The testimony for appellant was to the effect that a short time after appellee arrived at the Paddock Bar he started an altercation with Ben Brink (appellant’s father) and others, at which time, without provocation, he struck Ben Brink, wildly struck at others, and was removed by two persons. They testified that appellee did not receive any beating or injuries of any kind but *569 was merely restrained and ejected from the premises. A short time thereafter, according to witnesses for appellant, appellee returned to the Paddock Bar and asked to see Brink. Appellant at the time was coming down the steps from his office and, upon hearing his name called, approached appellee and extended his hand for the purpose of greeting him, whereupon appellee, without provocation, notice, or cause struck him and, throwing him to the floor, commenced beating him, and continued so to do until bystanders seized and pulled him off of Brink and quietly and, with no more force than was necessary to accomplish the purpose, ejected him from the premises.

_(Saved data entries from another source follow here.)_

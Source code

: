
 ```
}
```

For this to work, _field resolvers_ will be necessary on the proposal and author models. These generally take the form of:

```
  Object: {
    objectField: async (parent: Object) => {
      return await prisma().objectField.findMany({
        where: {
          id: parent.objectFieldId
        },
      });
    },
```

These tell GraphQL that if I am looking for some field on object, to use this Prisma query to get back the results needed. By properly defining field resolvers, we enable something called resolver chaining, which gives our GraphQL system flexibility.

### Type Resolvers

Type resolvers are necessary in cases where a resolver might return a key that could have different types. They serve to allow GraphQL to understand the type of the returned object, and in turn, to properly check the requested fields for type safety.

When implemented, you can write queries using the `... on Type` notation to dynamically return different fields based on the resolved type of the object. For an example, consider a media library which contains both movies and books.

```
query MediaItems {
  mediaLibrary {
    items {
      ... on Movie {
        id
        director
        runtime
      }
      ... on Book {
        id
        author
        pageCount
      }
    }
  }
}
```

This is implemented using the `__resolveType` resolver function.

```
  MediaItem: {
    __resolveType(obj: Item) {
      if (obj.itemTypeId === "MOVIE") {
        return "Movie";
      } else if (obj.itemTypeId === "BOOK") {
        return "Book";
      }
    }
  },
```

Witnesses for appellant testified that as he was being conducted from the premises appellee jerked loose from those who had him in custody and struck at them and acted like a “wild man” rendering it necessary for one of them to strike him once in order to subdue him. They further testified that there were no marks, bruises or blood on appellee at the time he left the New Lookout House and that he was not seen by any of them during the remainder of the day. They variously fixed the time of the occurrence between 3:30 and 5:30 o’clock in the morning. The testimony is uncontradicted that appellee had had nothing to drink of an intoxicating nature until he ordered the beer at the Paddock Bar and that he was perfectly sober when the altercation commenced.

Appellant assigned nine grounds in support of his motion for a new trial but urges only four in his brief, therefore we will treat the other five grounds as abandoned.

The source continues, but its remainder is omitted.